#### REQUIRED ACTION:
Across all entries below, how many lines include "tabular"? Only the number, please.

- Opening Delimiter -

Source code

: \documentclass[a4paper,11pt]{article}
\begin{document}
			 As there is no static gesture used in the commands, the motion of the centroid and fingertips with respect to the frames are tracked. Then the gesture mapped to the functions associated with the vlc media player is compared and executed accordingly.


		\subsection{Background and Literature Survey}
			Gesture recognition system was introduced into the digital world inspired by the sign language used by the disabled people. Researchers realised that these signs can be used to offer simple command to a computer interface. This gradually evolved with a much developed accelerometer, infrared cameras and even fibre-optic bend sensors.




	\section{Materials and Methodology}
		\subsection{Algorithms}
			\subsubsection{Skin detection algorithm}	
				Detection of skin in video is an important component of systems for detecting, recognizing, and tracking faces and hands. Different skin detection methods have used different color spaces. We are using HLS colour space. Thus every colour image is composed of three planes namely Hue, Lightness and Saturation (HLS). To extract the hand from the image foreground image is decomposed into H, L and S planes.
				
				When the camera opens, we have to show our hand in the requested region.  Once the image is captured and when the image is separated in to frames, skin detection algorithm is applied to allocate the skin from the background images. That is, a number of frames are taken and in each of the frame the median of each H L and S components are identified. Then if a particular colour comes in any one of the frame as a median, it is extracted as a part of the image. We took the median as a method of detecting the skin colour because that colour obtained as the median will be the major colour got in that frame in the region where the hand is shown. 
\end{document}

- Closing Delimiter -
- Opening Delimiter -

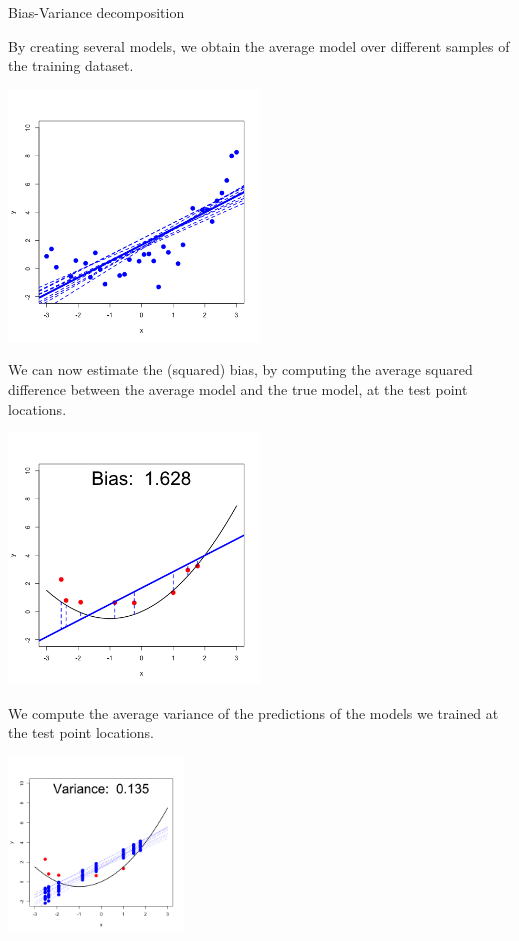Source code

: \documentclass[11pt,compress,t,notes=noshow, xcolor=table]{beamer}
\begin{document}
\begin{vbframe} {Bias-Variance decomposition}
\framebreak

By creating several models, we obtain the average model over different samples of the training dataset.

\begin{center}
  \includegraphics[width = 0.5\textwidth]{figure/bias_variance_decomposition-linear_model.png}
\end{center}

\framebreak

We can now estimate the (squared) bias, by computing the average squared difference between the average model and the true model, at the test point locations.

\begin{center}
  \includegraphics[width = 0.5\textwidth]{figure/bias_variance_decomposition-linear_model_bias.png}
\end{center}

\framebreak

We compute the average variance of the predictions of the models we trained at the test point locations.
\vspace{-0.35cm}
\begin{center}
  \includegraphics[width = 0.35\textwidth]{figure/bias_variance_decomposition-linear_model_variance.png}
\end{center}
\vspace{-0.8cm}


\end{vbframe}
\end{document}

- Closing Delimiter -
- Opening Delimiter -

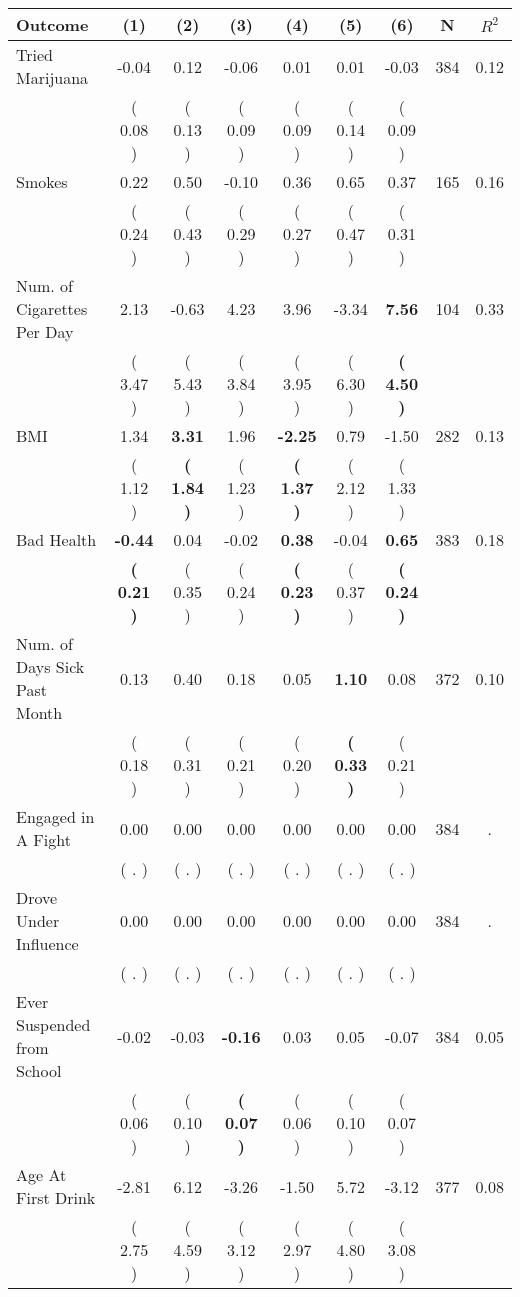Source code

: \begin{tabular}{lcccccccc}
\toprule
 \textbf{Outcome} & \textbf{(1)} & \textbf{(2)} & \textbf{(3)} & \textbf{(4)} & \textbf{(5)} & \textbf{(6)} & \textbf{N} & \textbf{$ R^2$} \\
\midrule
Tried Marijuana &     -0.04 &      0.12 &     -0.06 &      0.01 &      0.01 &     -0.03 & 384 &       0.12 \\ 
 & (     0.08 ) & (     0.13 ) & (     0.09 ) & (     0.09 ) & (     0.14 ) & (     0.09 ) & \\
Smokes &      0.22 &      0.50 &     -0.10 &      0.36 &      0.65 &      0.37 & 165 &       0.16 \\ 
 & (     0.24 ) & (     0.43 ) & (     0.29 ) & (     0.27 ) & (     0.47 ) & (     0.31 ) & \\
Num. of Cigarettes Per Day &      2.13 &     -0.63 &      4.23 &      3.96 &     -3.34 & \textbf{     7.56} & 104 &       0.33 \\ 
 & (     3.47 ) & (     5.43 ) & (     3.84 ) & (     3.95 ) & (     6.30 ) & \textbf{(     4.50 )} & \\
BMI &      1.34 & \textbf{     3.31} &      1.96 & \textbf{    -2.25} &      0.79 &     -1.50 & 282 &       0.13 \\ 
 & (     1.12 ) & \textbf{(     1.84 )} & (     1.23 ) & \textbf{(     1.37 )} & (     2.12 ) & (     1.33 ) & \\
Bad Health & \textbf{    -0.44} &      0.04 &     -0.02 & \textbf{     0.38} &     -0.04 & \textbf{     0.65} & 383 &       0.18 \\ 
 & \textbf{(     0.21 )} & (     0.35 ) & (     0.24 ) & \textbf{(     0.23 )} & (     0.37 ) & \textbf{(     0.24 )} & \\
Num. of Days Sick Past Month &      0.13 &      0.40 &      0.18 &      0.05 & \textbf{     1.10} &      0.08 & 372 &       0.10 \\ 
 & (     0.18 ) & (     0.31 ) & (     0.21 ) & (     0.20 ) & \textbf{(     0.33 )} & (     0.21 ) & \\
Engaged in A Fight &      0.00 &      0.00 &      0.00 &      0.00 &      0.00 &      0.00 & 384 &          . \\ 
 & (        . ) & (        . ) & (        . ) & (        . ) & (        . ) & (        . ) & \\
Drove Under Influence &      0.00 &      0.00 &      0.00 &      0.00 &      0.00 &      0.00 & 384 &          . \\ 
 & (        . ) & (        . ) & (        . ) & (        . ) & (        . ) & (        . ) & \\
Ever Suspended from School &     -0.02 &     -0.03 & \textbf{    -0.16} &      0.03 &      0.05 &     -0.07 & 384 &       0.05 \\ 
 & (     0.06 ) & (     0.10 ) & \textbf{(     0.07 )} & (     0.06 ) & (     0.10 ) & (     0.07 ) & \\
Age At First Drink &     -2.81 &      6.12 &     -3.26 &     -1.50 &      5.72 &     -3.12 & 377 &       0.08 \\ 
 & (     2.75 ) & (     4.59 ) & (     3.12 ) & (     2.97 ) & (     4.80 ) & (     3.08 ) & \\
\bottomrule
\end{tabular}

- Closing Delimiter -

#### REPLY:
2